For those who are fortunate enough to have parents and/or grandparents with the desire and means to pay some or all of the cost of a higher education, however, 529 plans offer a tax-efficient means of saving and paying for college expenses. Notably, distributions from 529 plans are tax- and penalty-free to the extent that they are used for the beneficiary’s qualifying education costs.
They also enjoy a number of unique features that set them apart from other tax-favored accounts, such as an IRA or 401(k), in that there are no annual contribution limits, but rather, a total maximum balance (which varies by state), after which additional contributions are prohibited. However, not only are those maximums quite substantial (currently ranging between $235,000 and $529,000), but individuals can “own” more than one 529 plan account, there is no limit to how large those tax-deferred accounts can grow and, from time to time, both the beneficiary (which can be only one person at any given time) and the account owner can generally be changed… often without any tax consequences. Moreover, in the event that multiple family members have qualified education expenses at the same time, partial transfers of 529 plan assets to a new beneficiary can be made.
Which means that individuals who have both the means and desire can ‘overfund’ one or more 529 plan accounts (either by making periodic contributions over many years or by a large lump sum contribution), effectively creating a “Dynasty 529 Plan”, which can be used to pay for qualified education expenses of not only their children and grandchildren (or any number of qualified members in their extended family), but potentially for multiple generations of family members to come!

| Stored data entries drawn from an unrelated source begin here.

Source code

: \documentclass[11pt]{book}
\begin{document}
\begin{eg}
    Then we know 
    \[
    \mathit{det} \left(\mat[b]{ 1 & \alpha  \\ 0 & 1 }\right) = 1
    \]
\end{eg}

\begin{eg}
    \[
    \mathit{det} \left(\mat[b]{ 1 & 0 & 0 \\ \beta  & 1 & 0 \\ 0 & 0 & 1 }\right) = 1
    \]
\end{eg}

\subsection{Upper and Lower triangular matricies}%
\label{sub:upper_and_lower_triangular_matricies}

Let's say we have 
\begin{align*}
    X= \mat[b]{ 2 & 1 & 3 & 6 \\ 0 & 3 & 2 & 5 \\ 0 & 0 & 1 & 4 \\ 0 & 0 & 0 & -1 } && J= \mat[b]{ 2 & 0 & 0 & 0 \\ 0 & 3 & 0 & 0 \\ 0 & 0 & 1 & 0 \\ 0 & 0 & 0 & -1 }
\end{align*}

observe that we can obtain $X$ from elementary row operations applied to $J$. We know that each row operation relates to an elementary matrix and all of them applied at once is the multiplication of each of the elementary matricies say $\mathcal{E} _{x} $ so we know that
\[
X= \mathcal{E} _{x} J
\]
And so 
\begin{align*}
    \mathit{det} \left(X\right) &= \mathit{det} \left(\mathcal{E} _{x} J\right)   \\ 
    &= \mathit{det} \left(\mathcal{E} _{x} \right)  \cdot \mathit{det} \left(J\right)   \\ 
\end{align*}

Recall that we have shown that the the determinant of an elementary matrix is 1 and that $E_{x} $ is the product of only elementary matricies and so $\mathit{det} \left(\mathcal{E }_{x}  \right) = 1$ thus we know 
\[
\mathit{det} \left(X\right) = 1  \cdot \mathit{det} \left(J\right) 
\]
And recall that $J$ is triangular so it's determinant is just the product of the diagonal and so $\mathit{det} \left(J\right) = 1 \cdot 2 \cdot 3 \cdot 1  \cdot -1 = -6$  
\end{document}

Given the potential for perpetual tax-free growth, a Dynasty 529 plan can be an attractive strategy that affluent families can use in order to provide a legacy of education for their family. Advisors, however, must use special care when implementing such a strategy, as there are potential gift tax and Generation-Skipping Transfer Tax (GSTT) implications to navigate, maximum contribution limits to consider, and different features across states (where some states consider changes in ownership a distributable event). Meanwhile, there’s also a risk that any number of future events may derail a carefully crafted Dynasty 529 plan, including potential changes in 529 plan transfer rules, the possibility that Congress could decide to make a college education available to everyone at no cost, and the chance that future account owners may decide to simply cash out the plan for their own use (which could be mitigated, however, by creating a trust, which could serve as the account owner).
Ultimately, the key point is that, while the cost of higher education is more expensive than ever, a college degree is still one of the most reliable predictors of future income and wealth, and as such, helping family members obtain one is a common goal for individuals who understand the importance of education and are in a position to offer their help. And especially for affluent families, a Dynasty 529 plan can be an effective tool to capitalize on the significant and unique tax benefits and flexibility offered by 529 plans, making them an attractive option for providing legacy educational support for many generations to come.